A quasi un anno dalla morte del 20enne gemonese la vicenda approda in tribunale: il 19 febbraio 2024 l’auto sulla quale Pittana viaggiava come passeggero uscì di strada finendo nel Ledra
L’incidente, il silenzio, la richiesta di giustizia della famiglia per la morte di Matteo Pittana.
È passato meno di un anno da quel tragico 19 febbraio 2024 che si è portato via la vita del giovane gemonese, poco più che ventenne, a pochi passi da casa.
Per la famiglia e gli amici di Matteo quanto accaduto ha contorni indefiniti e strazianti. Secondo le indagini coordinate dalla Procura, Ludovico Piva, il conducente della Bmw 320, risultò in stato di ebbrezza alla guida di un’auto priva di assicurazione.
Quella drammatica notte l’auto uscì di strada in via della Turbina, a Gemona, e volò per 13 metri sopra il canale Ledra, schiantandosi contro la spalletta del canale, per poi inabissarsi capovolta. A bordo del veicolo, si trovavano anche Worge De Prato, di Trasaghis, seduto nel sedile anteriore e Matteo Pittana nel sedile posteriore, con cinture allacciate. Piva e De Prato riuscirono a salvarsi con ferite lievi e abbandonarono l’auto. Matteo morì.
L’udienza preliminare è fissata per lunedì 27 gennaio in tribunale. Per il giovane che era alla guida dell’auto, accusato di omicidio stradale, si profila la strada del patteggiamento, un’ipotesi che i genitori di Matteo non riescono ad accettare. «È un mistero perché i due giovani abbiano omesso, fino all’ultimo istante possibile, di essere stati coinvolti in un incidente, non abbiano voluto che fossero chiamate le forze dell’ordine o un’ambulanza e non abbiano rivelato la presenza di Matteo nella vettura – sostengono Luca e Rosita Pittana –. Quando i carabinieri li hanno trovati sul ponte di Braulins, lontani dal luogo dell’incidente, bagnati e feriti, i ragazzi hanno detto di essersi tuffati per scommessa».
Piva e De Prato hanno taciuto fino a quando in piena notte, a due ore dall’incidente (alle 3. 15), il corpo del ragazzo intrappolato in auto fu trovato dai pompieri, chiamati a intervenire per l’estrazione del veicolo incidentato, che pensavano vuoto.
L’autopsia stabilì che Pittana morì sul colpo, ma per i familiari rimane inspiegabile perché i due amici, che non potevano saperlo, abbiano taciuto, abbandonandolo al suo destino.

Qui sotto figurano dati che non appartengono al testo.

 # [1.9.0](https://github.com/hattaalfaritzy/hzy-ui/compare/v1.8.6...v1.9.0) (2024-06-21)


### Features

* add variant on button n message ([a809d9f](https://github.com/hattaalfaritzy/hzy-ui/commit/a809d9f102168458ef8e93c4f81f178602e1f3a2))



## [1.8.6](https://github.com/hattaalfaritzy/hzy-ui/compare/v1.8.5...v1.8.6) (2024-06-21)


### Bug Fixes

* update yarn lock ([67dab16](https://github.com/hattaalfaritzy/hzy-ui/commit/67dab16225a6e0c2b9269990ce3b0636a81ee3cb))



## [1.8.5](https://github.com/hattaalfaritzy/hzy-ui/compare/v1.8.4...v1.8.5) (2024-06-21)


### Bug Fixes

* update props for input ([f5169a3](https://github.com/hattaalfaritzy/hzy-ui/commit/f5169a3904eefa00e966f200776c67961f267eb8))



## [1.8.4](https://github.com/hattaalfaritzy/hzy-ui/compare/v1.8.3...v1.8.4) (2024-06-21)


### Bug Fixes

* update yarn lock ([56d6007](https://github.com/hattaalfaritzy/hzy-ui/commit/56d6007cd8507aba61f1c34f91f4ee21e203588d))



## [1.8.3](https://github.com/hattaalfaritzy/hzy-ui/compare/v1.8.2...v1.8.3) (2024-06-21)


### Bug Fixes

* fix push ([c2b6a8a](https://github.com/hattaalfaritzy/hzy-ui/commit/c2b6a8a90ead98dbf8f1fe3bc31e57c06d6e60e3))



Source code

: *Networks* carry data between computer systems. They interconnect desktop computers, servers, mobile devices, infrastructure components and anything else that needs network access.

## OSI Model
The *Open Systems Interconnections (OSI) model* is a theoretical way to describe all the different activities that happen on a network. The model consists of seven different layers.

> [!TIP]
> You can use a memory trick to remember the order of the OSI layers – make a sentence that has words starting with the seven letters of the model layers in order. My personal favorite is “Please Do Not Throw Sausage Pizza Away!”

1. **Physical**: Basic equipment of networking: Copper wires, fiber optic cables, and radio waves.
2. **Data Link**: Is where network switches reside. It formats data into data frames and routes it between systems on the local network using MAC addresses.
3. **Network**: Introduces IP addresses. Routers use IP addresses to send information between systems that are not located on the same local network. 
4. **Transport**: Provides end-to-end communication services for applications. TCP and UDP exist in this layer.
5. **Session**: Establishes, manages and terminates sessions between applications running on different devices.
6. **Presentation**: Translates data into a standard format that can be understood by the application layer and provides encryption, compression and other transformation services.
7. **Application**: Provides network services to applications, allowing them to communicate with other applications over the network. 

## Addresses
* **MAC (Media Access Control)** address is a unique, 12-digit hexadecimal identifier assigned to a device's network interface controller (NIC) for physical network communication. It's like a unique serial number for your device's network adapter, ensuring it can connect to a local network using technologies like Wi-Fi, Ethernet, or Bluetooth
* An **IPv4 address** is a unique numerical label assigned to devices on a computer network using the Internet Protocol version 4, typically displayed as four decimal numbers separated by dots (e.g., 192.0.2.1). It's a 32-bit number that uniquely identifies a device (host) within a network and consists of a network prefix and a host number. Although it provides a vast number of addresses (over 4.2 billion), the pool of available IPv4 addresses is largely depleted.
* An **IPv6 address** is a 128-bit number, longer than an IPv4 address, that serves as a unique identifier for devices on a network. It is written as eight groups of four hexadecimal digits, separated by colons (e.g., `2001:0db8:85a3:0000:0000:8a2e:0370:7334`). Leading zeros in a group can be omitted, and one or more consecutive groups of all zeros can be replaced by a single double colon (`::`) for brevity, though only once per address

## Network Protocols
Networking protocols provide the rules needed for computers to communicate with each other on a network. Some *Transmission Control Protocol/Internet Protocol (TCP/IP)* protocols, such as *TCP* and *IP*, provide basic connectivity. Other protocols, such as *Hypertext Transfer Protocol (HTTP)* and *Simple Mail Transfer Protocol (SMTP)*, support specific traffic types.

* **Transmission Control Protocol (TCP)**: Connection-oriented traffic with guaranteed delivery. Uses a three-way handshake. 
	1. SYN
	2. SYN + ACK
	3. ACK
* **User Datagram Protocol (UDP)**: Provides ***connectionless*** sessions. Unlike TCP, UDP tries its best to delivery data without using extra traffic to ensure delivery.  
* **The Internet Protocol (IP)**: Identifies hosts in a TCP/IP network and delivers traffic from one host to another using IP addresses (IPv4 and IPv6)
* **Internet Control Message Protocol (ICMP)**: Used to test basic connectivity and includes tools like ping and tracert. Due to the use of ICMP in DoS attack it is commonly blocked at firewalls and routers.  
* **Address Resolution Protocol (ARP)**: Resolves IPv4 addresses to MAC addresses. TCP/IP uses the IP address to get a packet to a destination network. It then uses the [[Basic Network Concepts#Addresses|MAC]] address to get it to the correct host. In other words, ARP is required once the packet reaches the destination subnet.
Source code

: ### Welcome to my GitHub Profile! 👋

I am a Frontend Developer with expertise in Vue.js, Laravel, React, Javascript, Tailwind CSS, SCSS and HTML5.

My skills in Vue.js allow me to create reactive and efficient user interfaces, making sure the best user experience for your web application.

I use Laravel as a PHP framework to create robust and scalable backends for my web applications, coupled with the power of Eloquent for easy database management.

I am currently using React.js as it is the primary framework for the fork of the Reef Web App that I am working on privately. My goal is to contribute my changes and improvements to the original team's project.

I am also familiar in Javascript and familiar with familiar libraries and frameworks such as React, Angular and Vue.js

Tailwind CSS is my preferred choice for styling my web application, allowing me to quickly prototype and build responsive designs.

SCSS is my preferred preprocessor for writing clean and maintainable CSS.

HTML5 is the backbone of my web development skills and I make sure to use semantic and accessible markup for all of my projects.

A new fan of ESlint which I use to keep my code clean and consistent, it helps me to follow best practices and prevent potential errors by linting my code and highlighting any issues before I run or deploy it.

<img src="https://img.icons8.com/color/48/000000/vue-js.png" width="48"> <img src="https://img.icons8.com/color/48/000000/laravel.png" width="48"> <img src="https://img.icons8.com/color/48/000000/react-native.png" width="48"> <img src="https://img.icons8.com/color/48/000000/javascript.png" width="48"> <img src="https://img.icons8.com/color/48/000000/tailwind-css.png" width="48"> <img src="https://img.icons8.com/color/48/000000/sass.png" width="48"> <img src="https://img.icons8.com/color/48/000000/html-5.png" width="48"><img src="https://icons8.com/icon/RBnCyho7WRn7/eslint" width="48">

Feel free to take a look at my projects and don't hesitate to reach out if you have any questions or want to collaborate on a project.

Era stato proprio il sindaco Roberto Revelant, durante il funerale, a pronunciare parole di riflessione: «Dobbiamo ristabilire l’insostituibile ruolo che ciascuno di noi assume nella società e, con responsabilità, chiederci ogni giorno quale ulteriore contributo ognuno di noi possa dare per migliorare la vita».
Per i familiari rimangono aperti quesiti che pesano come macigni: come hanno fatto i due ventenni a uscire illesi dal canale, da un veicolo inabbissato, dopo aver impattato ad una velocità di almeno di 90 km/h orari? È possibile omettere la presenza di una persona coinvolta, viva o morta che sia?
La famiglia chiede un processo che riconosca la gravità dei fatti, non solo per quanto accaduto prima e durante l’incidente, ma anche per il silenzio che ne è seguito. «La battaglia per Matteo è quella di un intera comunità che richiede chiarezza – conclude la famiglia –, convinta che la vita umana non vada mai ignorata o nascosta, perché il silenzio è complice dell’ingiustizia».